*INSTRUCTIONS TO FOLLOW:*
From the first line of the data below through the line bearing "[![Suntracker Party Deck", reproduce each line exactly; do not include pictures.

Stored items from a collection:
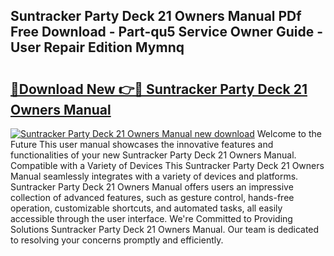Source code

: ## Suntracker Party Deck 21 Owners Manual PDf Free Download - Part-qu5 Service Owner Guide - User Repair Edition Mymnq

# <h2><a href="http://bc75645.oget.top/?id=Suntracker+Party+Deck+21+Owners+Manual">🔗Download New 👉🔴 Suntracker Party Deck 21 Owners Manual</a></h2>

[![Suntracker Party Deck 21 Owners Manual new download](https://i.imgur.com/5g1atiW.png)](http://bc75645.oget.top/?id=Suntracker+Party+Deck+21+Owners+Manual)
Welcome to the Future This user manual showcases the innovative features and functionalities of your new Suntracker Party Deck 21 Owners Manual. Compatible with a Variety of Devices This Suntracker Party Deck 21 Owners Manual seamlessly integrates with a variety of devices and platforms. Suntracker Party Deck 21 Owners Manual offers users an impressive collection of advanced features, such as gesture control, hands-free operation, customizable shortcuts, and automated tasks, all easily accessible through the user interface. We're Committed to Providing Solutions Suntracker Party Deck 21 Owners Manual. Our team is dedicated to resolving your concerns promptly and efficiently.
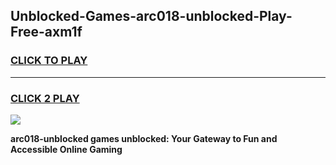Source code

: 
## Unblocked-Games-arc018-unblocked-Play-Free-axm1f
<h3>
<a href="https://premium76.site?title=arc018-unblocked&ref=19M">CLICK TO PLAY</a></h3>
<hr>

<h3>
<a href="https://premium76.site?title=arc018-unblocked&ref=19M">CLICK 2 PLAY</a>
  
</h3>

<a href="https://premium76.site?title=arc018-unblocked&ref=19M"><img src="https://clearcache.store/games.png"></a>


**arc018-unblocked games unblocked: Your Gateway to Fun and Accessible Online Gaming**
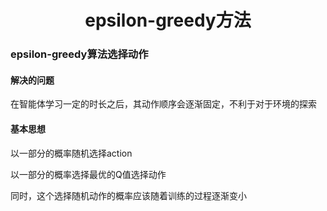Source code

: <center><h1>
  epsilon-greedy方法
  </h1></center>


### epsilon-greedy算法选择动作

#### 解决的问题

在智能体学习一定的时长之后，其动作顺序会逐渐固定，不利于对于环境的探索

#### 基本思想

以一部分的概率随机选择action

以一部分的概率选择最优的Q值选择动作

同时，这个选择随机动作的概率应该随着训练的过程逐渐变小

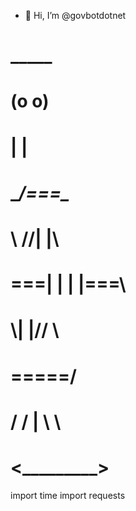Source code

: - 👋 Hi, I’m @govbotdotnet

#         _____
#         (o o)
#          | |
#       __/===\__
# \    //|     |\\
#  \===| |     | |===\
#      \\|     |//    \
#        \=====/
#       / / | \ \
#      <_________>

import time
import requests
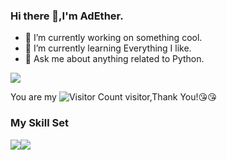 ### Hi there 👋,I'm AdEther.

- 🔭 I’m currently working on something cool.
- 🌱 I’m currently learning Everything I like.
- 💬 Ask me about anything related to Python.


![](https://github-readme-stats.vercel.app/api?username=AdvancingEther&show_icons=true&theme=transparent)

You are my ![Visitor Count](https://profile-counter.glitch.me/AdvancingEther/count.svg) visitor,Thank You!:kissing_heart::kissing_heart:

### My Skill Set

![](https://img.shields.io/badge/Java-ED8B00?style=for-the-badge&logo=openjdk&logoColor=white)![](https://img.shields.io/badge/Python-3776AB?style=for-the-badge&logo=python&logoColor=white)


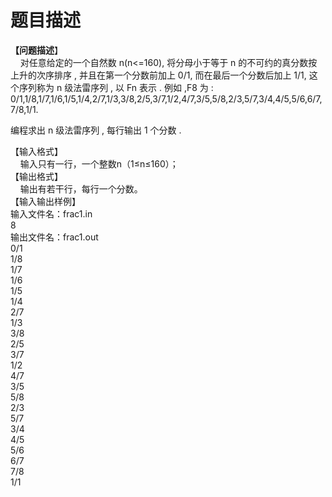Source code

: # 题目描述


<div><b>【问题描述</b>】</div>
<div>    对任意给定的一个自然数 n(n&lt;=160), 将分母小于等于 n 的不可约的真分数按上升的次序排序 , 并且在第一个分数前加上 0/1, 而在最后一个分数后加上 1/1, 这个序列称为 n 级法雷序列 , 以 Fn 表示 . 例如 ,F8 为 :</div>
<div>0/1,1/8,1/7,1/6,1/5,1/4,2/7,1/3,3/8,2/5,3/7,1/2,4/7,3/5,5/8,2/3,5/7,3/4,4/5,5/6,6/7,7/8,1/1.</div>
<p>编程求出 n 级法雷序列 , 每行输出 1 个分数 .</p>
<div>【输入格式】</div>
<div><span>    输入只有一行，一个整数n（1≤n≤160）；</span></div>
<div>【输出格式】</div>
<div><span>    输出有若干行，每行一个分数。</span></div>
<div>【输入输出样例】</div>
<div>输入文件名：frac1<span>.in</span></div>
<div>8</div>
<div>输出文件名：<span>frac1.out</span></div>
<div>0/1<br/>
1/8<br/>
1/7<br/>
1/6<br/>
1/5<br/>
1/4<br/>
2/7<br/>
1/3<br/>
3/8<br/>
2/5<br/>
3/7<br/>
1/2<br/>
4/7<br/>
3/5<br/>
5/8<br/>
2/3<br/>
5/7<br/>
3/4<br/>
4/5<br/>
5/6<br/>
6/7<br/>
7/8<br/>
1/1<br/>
 </div>
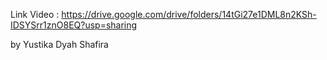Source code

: Link Video : https://drive.google.com/drive/folders/14tGi27e1DML8n2KSh-IDSYSrr1znO8EQ?usp=sharing



by Yustika Dyah Shafira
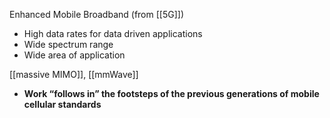 Enhanced Mobile Broadband (from [[5G]])
- High data rates for data driven applications
- Wide spectrum range
- Wide area of application

[[massive MIMO]], [[mmWave]]
- **Work “follows in” the footsteps of the previous generations of mobile cellular standards**
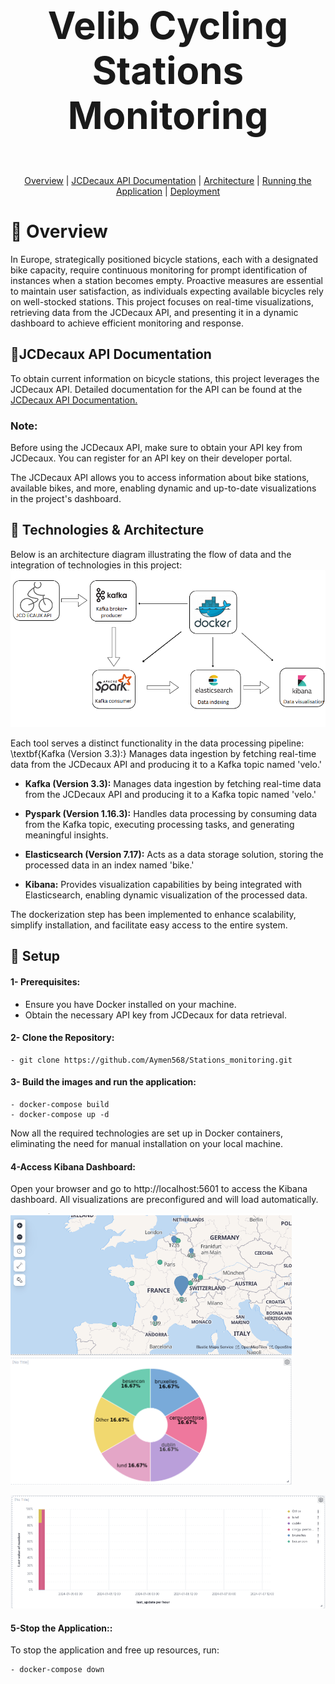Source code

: # <p align="center" style="font-size: 60px;"><strong>Velib Cycling Stations Monitoring</strong> </p> 

<p align="center">
  <a href="#overview">Overview</a> | 
  <a href="#jcdecaux-api-documentation">JCDecaux API Documentation</a> | 
  <a href="#architecture">Architecture</a> | 
  <a href="#running-the-application">Running the Application</a> | 
  <a href="#deployment">Deployment</a>
</p>





# 🔗 Overview

In Europe, strategically positioned bicycle stations, each with a designated bike capacity, require continuous monitoring for prompt identification of instances when a station becomes empty. Proactive measures are essential to maintain user satisfaction, as individuals expecting available bicycles rely on well-stocked stations. This project focuses on real-time visualizations, retrieving data from the JCDecaux API, and presenting it in a dynamic dashboard to achieve efficient monitoring and response.




## 🔗JCDecaux API Documentation
To obtain current information on bicycle stations, this project leverages the JCDecaux API. Detailed documentation for the API can be found at the [JCDecaux API Documentation.](https://developer.jcdecaux.com/#/home)

### Note:
Before using the JCDecaux API, make sure to obtain your API key from JCDecaux. You can register for an API key on their developer portal.

The JCDecaux API allows you to access information about bike stations, available bikes, and more, enabling dynamic and up-to-date visualizations in the project's dashboard.
## 🔗 Technologies & Architecture

Below is an architecture diagram illustrating the flow of data and the integration of technologies in this project:
![Architecture](/media/pipeline.png)

Each tool serves a distinct functionality in the data processing pipeline:
\textbf{Kafka (Version 3.3):} Manages data ingestion by fetching real-time data from the JCDecaux API and producing it to a Kafka topic named 'velo.'

- **Kafka (Version 3.3):** Manages data ingestion by fetching real-time data from the JCDecaux API and producing it to a Kafka topic named 'velo.'

- **Pyspark (Version 1.16.3):** Handles data processing by consuming data from the Kafka topic, executing processing tasks, and generating meaningful insights.

- **Elasticsearch (Version 7.17):** Acts as a data storage solution, storing the processed data in an index named 'bike.'

- **Kibana:** Provides visualization capabilities by being integrated with Elasticsearch, enabling dynamic visualization of the processed data.

The dockerization step has been implemented to enhance scalability, simplify installation, and facilitate easy access to the entire system.

## 🔗 Setup


#### 1-  Prerequisites:
- Ensure you have Docker installed on your machine.
- Obtain the necessary API key from JCDecaux for data retrieval.

#### 2-  Clone the Repository:

    - git clone https://github.com/Aymen568/Stations_monitoring.git

#### 3- Build the images and run the application:

    - docker-compose build
    - docker-compose up -d

Now all the required technologies are set up in Docker containers, eliminating the need for manual installation on your local machine.

#### 4-Access Kibana Dashboard:
Open your browser and go to http://localhost:5601 to access the Kibana dashboard.
All visualizations are preconfigured and will load automatically.
            
<p float="left">
  <img src="/media/map2.png" width="450" />
  <img src="/media/pie.png" width="450" /> 
</p>

![Architecture](/media/courba1.png)  

#### 5-Stop the Application::

To stop the application and free up resources, run:

    - docker-compose down
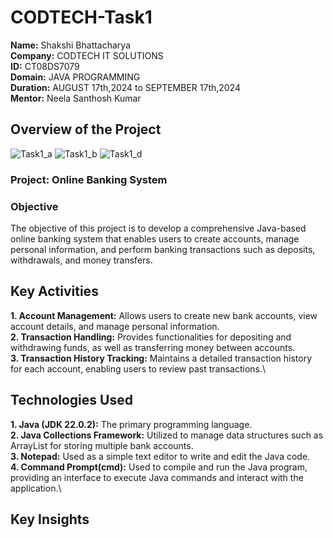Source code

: # CODTECH-Task1
**Name:** Shakshi Bhattacharya\
**Company:** CODTECH IT SOLUTIONS\
**ID:** CT08DS7079\
**Domain:** JAVA PROGRAMMING\
**Duration:** AUGUST 17th,2024 to SEPTEMBER 17th,2024\
**Mentor:** Neela Santhosh Kumar

## Overview of the Project
![Task1_a](https://github.com/user-attachments/assets/482afab3-7d77-4613-9f4d-b42a7975280e) 
![Task1_b](https://github.com/user-attachments/assets/06ff70af-e427-4ef6-a091-06c0f13d4932)
![Task1_d](https://github.com/user-attachments/assets/b4dac0df-e956-4d06-9a57-10016c17fe09)

### Project: Online Banking System

### Objective
The objective of this project is to develop a comprehensive Java-based online banking system that enables users to create accounts, manage personal information, and perform banking transactions such as deposits, withdrawals, and money transfers.

## Key Activities
**1. Account Management:** Allows users to create new bank accounts, view account details, and manage personal information.\
**2. Transaction Handling:** Provides functionalities for depositing and withdrawing funds, as well as transferring money between accounts.\
**3. Transaction History Tracking:** Maintains a detailed transaction history for each account, enabling users to review past transactions.\

## Technologies Used
**1. Java (JDK 22.0.2):** The primary programming language.\
**2. Java Collections Framework:** Utilized to manage data structures such as ArrayList for storing multiple bank accounts.\
**3. Notepad:** Used as a simple text editor to write and edit the Java code.\
**4. Command Prompt(cmd):** Used to compile and run the Java program, providing an interface to execute Java commands and interact with the application.\

## Key Insights







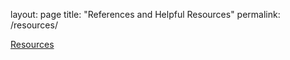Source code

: layout: page
title: "References and Helpful Resources"
permalink: /resources/

[Resources](https://javamasterclass.github.io/resources)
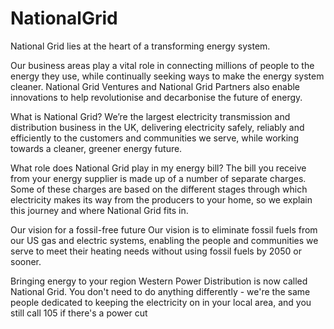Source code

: # NationalGrid
National Grid lies at the heart of a transforming energy system.

Our business areas play a vital role in connecting millions of people to the energy they use, while continually seeking ways to make the energy system cleaner. National Grid Ventures and National Grid Partners also enable innovations to help revolutionise and decarbonise the future of energy.

What is National Grid? We’re the largest electricity transmission and distribution business in the UK, delivering electricity safely, reliably and efficiently to the customers and communities we serve, while working towards a cleaner, greener energy future.

What role does National Grid play in my energy bill? The bill you receive from your energy supplier is made up of a number of separate charges. Some of these charges are based on the different stages through which electricity makes its way from the producers to your home, so we explain this journey and where National Grid fits in.

Our vision for a fossil-free future Our vision is to eliminate fossil fuels from our US gas and electric systems, enabling the people and communities we serve to meet their heating needs without using fossil fuels by 2050 or sooner.

Bringing energy to your region Western Power Distribution is now called National Grid. You don't need to do anything differently - we're the same people dedicated to keeping the electricity on in your local area, and you still call 105 if there's a power cut
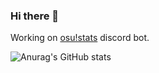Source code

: ### Hi there 👋

Working on [osu!stats](https://github.com/TheGiga/osu-stats) discord bot.

![Anurag's GitHub stats](https://github-readme-stats.vercel.app/api?username=TheGiga&show_icons=true&theme=radical)

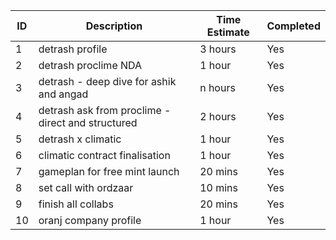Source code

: | ID | Description | Time Estimate | Completed |
|----|-------------|---------------|-----------|
| 1 | detrash profile | 3 hours | Yes |
| 2 | detrash proclime NDA | 1 hour | Yes |
| 3 | detrash - deep dive for ashik and angad | n hours | Yes |
| 4 | detrash ask from proclime - direct and structured | 2 hours | Yes |
| 5 | detrash x climatic | 1 hour | Yes |
| 6 | climatic contract finalisation | 1 hour | Yes |
| 7 | gameplan for free mint launch | 20 mins | Yes |
| 8 | set call with ordzaar | 10 mins | Yes |
| 9 | finish all collabs | 20 mins | Yes |
| 10 | oranj company profile | 1 hour | Yes |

*RESPONSE:*
Source code

: ## Suntracker Party Deck 21 Owners Manual PDf Free Download - Part-qu5 Service Owner Guide - User Repair Edition Mymnq

# <h2><a href="http://bc75645.oget.top/?id=Suntracker+Party+Deck+21+Owners+Manual">🔗Download New 👉🔴 Suntracker Party Deck 21 Owners Manual</a></h2>

[![Suntracker Party Deck 21 Owners Manual new download](https://i.imgur.com/5g1atiW.png)](http://bc75645.oget.top/?id=Suntracker+Party+Deck+21+Owners+Manual)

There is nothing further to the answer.